Pflanzenbau | 25. Juni 2020

„Wir wissen nicht mehr, was wir machen sollen”

Von Gernot Raiser
Nach dem Verbot von Mesurol als Beizmittel werden die Maisbestände von Saatkrähen und Fritfliegen heimgesucht. Das ganze Ausmaß der Schäden wurde deutlich bei einem Vor-Ort-Termin in der Nähe von Bad Krozingen, zu dem betroffene Landwirte, Berater und Fachleute kamen.
Die Krähenschäden sind nicht zu übersehen: Ekkehard Hipp vom Maiswerk Heitersheim zeigt den ins Auge springenden Unterschied zwischen koritgebeiztem Mais – 30 bis 40 cm hoch im Hintergrund – und einer Versuchsfläche, auf der ungebeizte Maiskörner ausgesät worden sind – die Folge war Kahlfraß mit anschließender Neuansaat im Vordergrund.
Dominic Grethler, Saatmaiserzeuger aus Biengen, mit rund 1000 Nestern einem der Brennpunkte der Krähenplage, zeigte sich enttäuscht, dass selbst die wenigen Ansätze, das bisher ungebremste Wachstum der Population zu bremsen, wirkungslos steckengeblieben seien. Er berichtete, dass der Anbau von Wintergerste in der Region bereits zum Erliegen gekommen sei, weil für diese Kultur kein repellentes Beizmittel zur Verfügung stehe. „Wir wissen nicht mehr, was wir machen sollen”, lautet sein nüchternes Fazit.
Die einzige zulässige Methode der „Geburtenkontrolle” ist der Austausch von Eiern in den Nestern durch Attrappen. Dazu wusste Landwirt Alexander Meyer, einer der Initiatoren der Maisfeldbegehung, zu berichten, dass schon einmal eine teure und aufwendige Eiertauschaktion abgebrochen werden musste, weil sich nach Ansicht eines anwesenden Ornithologen in einem der entnommenen Eier bereits ein sich entwickelnder Embryo befunden habe.
Schäden auf breiter Front
Nach den Erfahrungen von Egon Busam, Jäger und BLHV-Vizepräsident, zeigen Vergrämungsabschüsse praktisch keine Wirkung. Genehmigt sei immer nur der Abschuss eines einzelnen Tieres, maximal vier pro Hektar. Busam erläuterte zum Hintergrund der Krähenplage, dass es den Naturschutzverbänden vor Jahren gelungen sei, Rabenvögel in der EU-Vogelschutzrichtlinie pauschal als Singvögel einstufen zu lassen, was eine umfassende Unterschutzstellung zur Folge gehabt habe.

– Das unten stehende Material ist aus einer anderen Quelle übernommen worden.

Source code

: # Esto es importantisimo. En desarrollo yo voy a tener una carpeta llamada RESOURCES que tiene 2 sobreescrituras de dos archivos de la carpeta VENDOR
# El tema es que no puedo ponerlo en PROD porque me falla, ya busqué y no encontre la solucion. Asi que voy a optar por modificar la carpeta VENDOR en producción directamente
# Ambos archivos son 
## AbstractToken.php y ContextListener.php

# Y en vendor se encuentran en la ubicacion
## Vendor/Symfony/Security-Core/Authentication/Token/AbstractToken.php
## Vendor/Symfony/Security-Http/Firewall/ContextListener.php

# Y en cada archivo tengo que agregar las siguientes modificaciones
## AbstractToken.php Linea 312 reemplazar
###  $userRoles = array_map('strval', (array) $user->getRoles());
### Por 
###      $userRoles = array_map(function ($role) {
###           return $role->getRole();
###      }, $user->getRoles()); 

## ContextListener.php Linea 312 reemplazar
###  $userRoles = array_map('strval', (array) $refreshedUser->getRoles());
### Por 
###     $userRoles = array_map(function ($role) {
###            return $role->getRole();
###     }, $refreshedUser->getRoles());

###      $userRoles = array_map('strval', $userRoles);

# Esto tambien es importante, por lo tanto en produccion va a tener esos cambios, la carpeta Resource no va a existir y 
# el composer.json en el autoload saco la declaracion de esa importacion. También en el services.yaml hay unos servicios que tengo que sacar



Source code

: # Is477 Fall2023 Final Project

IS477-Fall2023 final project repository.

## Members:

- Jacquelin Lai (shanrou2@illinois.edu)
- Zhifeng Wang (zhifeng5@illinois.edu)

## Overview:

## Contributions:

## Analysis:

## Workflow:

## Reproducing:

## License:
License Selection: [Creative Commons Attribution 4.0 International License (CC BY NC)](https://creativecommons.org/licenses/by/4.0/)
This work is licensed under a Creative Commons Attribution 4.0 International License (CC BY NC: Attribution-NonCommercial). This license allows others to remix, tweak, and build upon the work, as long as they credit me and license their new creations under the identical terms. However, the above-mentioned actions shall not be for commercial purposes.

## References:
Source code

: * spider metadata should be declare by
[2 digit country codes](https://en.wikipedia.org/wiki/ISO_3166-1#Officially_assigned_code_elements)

Hubert God vom BLHV ergänzte, dass die EU in der Frage des Krähenschutzes durchaus Entscheidungsspielraum auf nationaler Ebene gewähre. Es sei den Mitgliedsstaaten überlassen, die Saatkrähen als jagbare Tierart einzustufen. In England und Frankreich sei dies geschehen. Anders in Deutschland. Und hierzulande müssten einem solchen Vorstoß auf EU-Ebene die Naturschutzminister sämtlicher Bundesländer zustimmen, was in der gegenwärtigen politischen Lage völlig aussichtslos sei. „Mit einem solchen Vorstoß zur Einstufung der Saatkrähen als jagbare Vogelart ist im übrigen schon Landwirtschaftsministerin Gerdi Staiblin auf breiter Front gescheitert”, erinnerte sich God.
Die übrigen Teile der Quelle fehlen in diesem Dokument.